* _Work instructions_: Reproduce exactly, and exclusively, the lines from the line containing "clone the Project" through the final line of the listing below.
━━━━━━━━━━
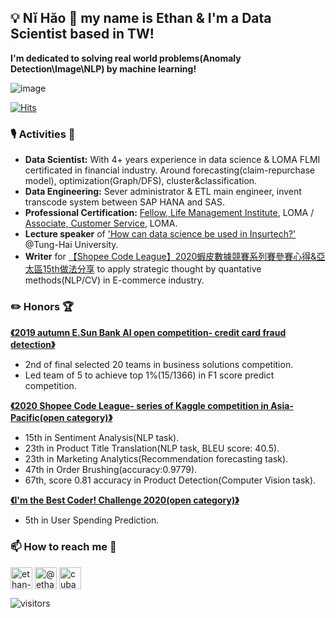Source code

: ## 💡 Nĭ Hăo 👋  my name is Ethan & I'm a Data Scientist based in TW! 

**I'm dedicated to solving real world problems(Anomaly Detection\Image\NLP) by machine learning!** 

![image](https://camo.githubusercontent.com/b478c4489e9dd03a7dd8ac06aa27d7ccf2e56c86/68747470733a2f2f692e67697068792e636f6d2f5254684e30684f5332474f344d2e676966)

[![Hits](https://hits.seeyoufarm.com/api/count/incr/badge.svg?url=https%3A%2F%2Fgithub.com%2Fcubatlin&count_bg=%2395DFAF&title_bg=%239A9897&icon=python.svg&icon_color=%23FFBCF5&title=HITs%21&edge_flat=false)](https://hits.seeyoufarm.com)

###  🎙️ Activities 👯
* **Data Scientist:** With 4+ years experience in data science & LOMA FLMI certificated in financial industry. Around forecasting(claim-repurchase model), optimization(Graph/DFS), cluster&classification.
* **Data Engineering:** Sever administrator & ETL main engineer, invent transcode system between SAP HANA and SAS.
* **Professional Certification:** [Fellow, Life Management Institute](https://verify.loma.org/badge/0D5444E6390040A0A805749B63A8505D), LOMA / [Associate, Customer Service](https://verify.loma.org/badge/A5E36031FFA64C85936C5E998E85E32D), LOMA.
* **Lecture speaker** of ['How can data science be used in Insurtech?'](https://github.com/CubatLin/cubatlin/blob/master/Lecture_THU_20201204.pdf) @Tung-Hai University.
* **Writer** for [【Shopee Code League】2020蝦皮數據競賽系列賽參賽心得&亞太區15th做法分享](https://medium.com/@ethan1126.ilink/shopee-code-league-2020%E8%9D%A6%E7%9A%AE%E6%95%B8%E6%93%9A%E7%AB%B6%E8%B3%BD%E7%B3%BB%E5%88%97%E8%B3%BD%E5%8F%83%E8%B3%BD%E5%BF%83%E5%BE%97-%E4%BA%9E%E5%A4%AA%E5%8D%8015th%E5%81%9A%E6%B3%95%E5%88%86%E4%BA%AB-6d228b681935) to apply strategic thought by quantative methods(NLP/CV) in E-commerce industry.

###  ✏️ Honors 🏆
**[《2019 autumn E.Sun Bank AI open competition- credit card fraud detection》](https://github.com/CubatLin/TBrain-E.SUN-AI-Open-Competition-Fall-2019-15th-place-Feature-Engineering)**
  * 2nd of final selected 20 teams in business solutions competition.
  * Led team of 5 to achieve top 1%(15/1366) in F1 score predict competition.

**[《2020 Shopee Code League- series of Kaggle competition in Asia-Pacific(open category)》](https://github.com/CubatLin/Shopee-Code-League-2020-Competition-2--Open-Product-Detection-baseline-over-0.8)**
  * 15th in Sentiment Analysis(NLP task).
  * 23th in Product Title Translation(NLP task, BLEU score: 40.5).
  * 23th in Marketing Analytics(Recommendation forecasting task).
  * 47th in Order Brushing(accuracy:0.9779).
  * 67th, score 0.81 accuracy in Product Detection(Computer Vision task).
  
**[《I'm the Best Coder! Challenge 2020(open category)》](https://www.kaggle.com/c/iamthebestcoderopen2020/leaderboard)**
  * 5th in User Spending Prediction.
 
 

### 📫 How to reach me 💬 
<p >
<a href="https://linkedin.com/in/ethan-wu-mba" target="blank"><img align="center" src="https://cdn.jsdelivr.net/npm/simple-icons@3.0.1/icons/linkedin.svg" alt="ethan-wu-mba" height="35" width="35" /></a>
<a href="https://medium.com/@ethan1126.ilink" target="blank"><img align="center" src="https://cdn.jsdelivr.net/npm/simple-icons@3.0.1/icons/medium.svg" alt="@ethan1126.ilink" height="35" width="35" /></a>
<a href="https://www.leetcode.com/cubaba" target="blank"><img align="center" src="https://cdn.jsdelivr.net/npm/simple-icons@3.0.1/icons/leetcode.svg" alt="cubaba" height="35" width="35" /></a>
</p>

![visitors](https://visitor-badge.glitch.me/badge?page_id=CubatLin)
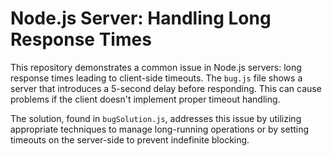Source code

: # Node.js Server: Handling Long Response Times

This repository demonstrates a common issue in Node.js servers:  long response times leading to client-side timeouts.  The `bug.js` file shows a server that introduces a 5-second delay before responding.  This can cause problems if the client doesn't implement proper timeout handling.

The solution, found in `bugSolution.js`, addresses this issue by utilizing appropriate techniques to manage long-running operations or by setting timeouts on the server-side to prevent indefinite blocking.
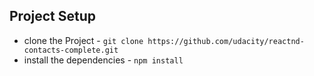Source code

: ## Project Setup

* clone the Project - `git clone https://github.com/udacity/reactnd-contacts-complete.git`
* install the dependencies - `npm install`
━━━━━━━━━━
* _Answer area_:
* clone the Project - `git clone https://github.com/udacity/reactnd-contacts-complete.git`
* install the dependencies - `npm install`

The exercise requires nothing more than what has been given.